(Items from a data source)
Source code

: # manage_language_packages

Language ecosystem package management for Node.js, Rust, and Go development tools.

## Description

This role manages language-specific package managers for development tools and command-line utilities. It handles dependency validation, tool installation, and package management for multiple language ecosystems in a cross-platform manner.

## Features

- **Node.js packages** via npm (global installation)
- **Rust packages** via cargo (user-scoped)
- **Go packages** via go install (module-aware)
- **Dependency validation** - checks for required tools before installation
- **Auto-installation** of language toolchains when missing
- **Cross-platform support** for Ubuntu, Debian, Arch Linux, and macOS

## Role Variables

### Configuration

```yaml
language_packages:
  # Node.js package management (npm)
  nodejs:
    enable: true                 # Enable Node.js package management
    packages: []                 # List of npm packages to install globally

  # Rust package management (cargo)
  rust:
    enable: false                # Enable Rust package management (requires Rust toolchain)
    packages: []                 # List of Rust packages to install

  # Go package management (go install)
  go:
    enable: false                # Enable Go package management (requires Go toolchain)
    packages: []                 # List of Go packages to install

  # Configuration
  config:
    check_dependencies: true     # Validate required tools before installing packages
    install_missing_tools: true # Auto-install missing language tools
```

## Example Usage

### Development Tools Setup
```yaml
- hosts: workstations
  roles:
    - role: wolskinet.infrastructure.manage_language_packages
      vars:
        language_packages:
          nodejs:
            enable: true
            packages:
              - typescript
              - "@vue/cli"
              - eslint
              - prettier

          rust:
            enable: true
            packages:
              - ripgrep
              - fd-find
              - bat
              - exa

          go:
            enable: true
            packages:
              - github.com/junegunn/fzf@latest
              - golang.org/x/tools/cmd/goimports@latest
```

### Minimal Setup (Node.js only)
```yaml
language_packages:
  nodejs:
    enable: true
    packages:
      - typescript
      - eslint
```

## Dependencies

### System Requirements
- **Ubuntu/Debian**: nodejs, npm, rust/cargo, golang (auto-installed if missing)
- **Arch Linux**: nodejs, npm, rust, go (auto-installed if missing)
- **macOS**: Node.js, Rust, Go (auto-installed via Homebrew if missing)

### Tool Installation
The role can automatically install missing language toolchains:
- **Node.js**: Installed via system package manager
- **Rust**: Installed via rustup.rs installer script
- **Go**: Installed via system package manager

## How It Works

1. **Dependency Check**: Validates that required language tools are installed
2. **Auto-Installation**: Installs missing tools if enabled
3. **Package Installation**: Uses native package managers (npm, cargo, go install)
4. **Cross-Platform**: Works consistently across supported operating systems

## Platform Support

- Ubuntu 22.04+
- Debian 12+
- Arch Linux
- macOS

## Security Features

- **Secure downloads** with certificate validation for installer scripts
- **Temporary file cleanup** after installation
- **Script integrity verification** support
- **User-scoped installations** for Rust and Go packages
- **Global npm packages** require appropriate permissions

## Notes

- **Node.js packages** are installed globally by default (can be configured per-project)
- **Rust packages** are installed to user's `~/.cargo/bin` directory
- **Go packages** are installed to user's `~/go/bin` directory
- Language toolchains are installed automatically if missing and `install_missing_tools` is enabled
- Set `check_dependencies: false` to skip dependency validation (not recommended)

= WHAT YOU NEED TO DO =
Your reply should consist of all the records, set down exactly.

= REPLY TO THE TASK =
Source code

: # manage_language_packages

Language ecosystem package management for Node.js, Rust, and Go development tools.

## Description

This role manages language-specific package managers for development tools and command-line utilities. It handles dependency validation, tool installation, and package management for multiple language ecosystems in a cross-platform manner.

## Features

- **Node.js packages** via npm (global installation)
- **Rust packages** via cargo (user-scoped)
- **Go packages** via go install (module-aware)
- **Dependency validation** - checks for required tools before installation
- **Auto-installation** of language toolchains when missing
- **Cross-platform support** for Ubuntu, Debian, Arch Linux, and macOS

## Role Variables

### Configuration

```yaml
language_packages:
  # Node.js package management (npm)
  nodejs:
    enable: true                 # Enable Node.js package management
    packages: []                 # List of npm packages to install globally

  # Rust package management (cargo)
  rust:
    enable: false                # Enable Rust package management (requires Rust toolchain)
    packages: []                 # List of Rust packages to install

  # Go package management (go install)
  go:
    enable: false                # Enable Go package management (requires Go toolchain)
    packages: []                 # List of Go packages to install

  # Configuration
  config:
    check_dependencies: true     # Validate required tools before installing packages
    install_missing_tools: true # Auto-install missing language tools
```

## Example Usage

### Development Tools Setup
```yaml
- hosts: workstations
  roles:
    - role: wolskinet.infrastructure.manage_language_packages
      vars:
        language_packages:
          nodejs:
            enable: true
            packages:
              - typescript
              - "@vue/cli"
              - eslint
              - prettier

          rust:
            enable: true
            packages:
              - ripgrep
              - fd-find
              - bat
              - exa

          go:
            enable: true
            packages:
              - github.com/junegunn/fzf@latest
              - golang.org/x/tools/cmd/goimports@latest
```

### Minimal Setup (Node.js only)
```yaml
language_packages:
  nodejs:
    enable: true
    packages:
      - typescript
      - eslint
```

## Dependencies

### System Requirements
- **Ubuntu/Debian**: nodejs, npm, rust/cargo, golang (auto-installed if missing)
- **Arch Linux**: nodejs, npm, rust, go (auto-installed if missing)
- **macOS**: Node.js, Rust, Go (auto-installed via Homebrew if missing)

### Tool Installation
The role can automatically install missing language toolchains:
- **Node.js**: Installed via system package manager
- **Rust**: Installed via rustup.rs installer script
- **Go**: Installed via system package manager

## How It Works

1. **Dependency Check**: Validates that required language tools are installed
2. **Auto-Installation**: Installs missing tools if enabled
3. **Package Installation**: Uses native package managers (npm, cargo, go install)
4. **Cross-Platform**: Works consistently across supported operating systems

## Platform Support

- Ubuntu 22.04+
- Debian 12+
- Arch Linux
- macOS

## Security Features

- **Secure downloads** with certificate validation for installer scripts
- **Temporary file cleanup** after installation
- **Script integrity verification** support
- **User-scoped installations** for Rust and Go packages
- **Global npm packages** require appropriate permissions

## Notes

- **Node.js packages** are installed globally by default (can be configured per-project)
- **Rust packages** are installed to user's `~/.cargo/bin` directory
- **Go packages** are installed to user's `~/go/bin` directory
- Language toolchains are installed automatically if missing and `install_missing_tools` is enabled
- Set `check_dependencies: false` to skip dependency validation (not recommended)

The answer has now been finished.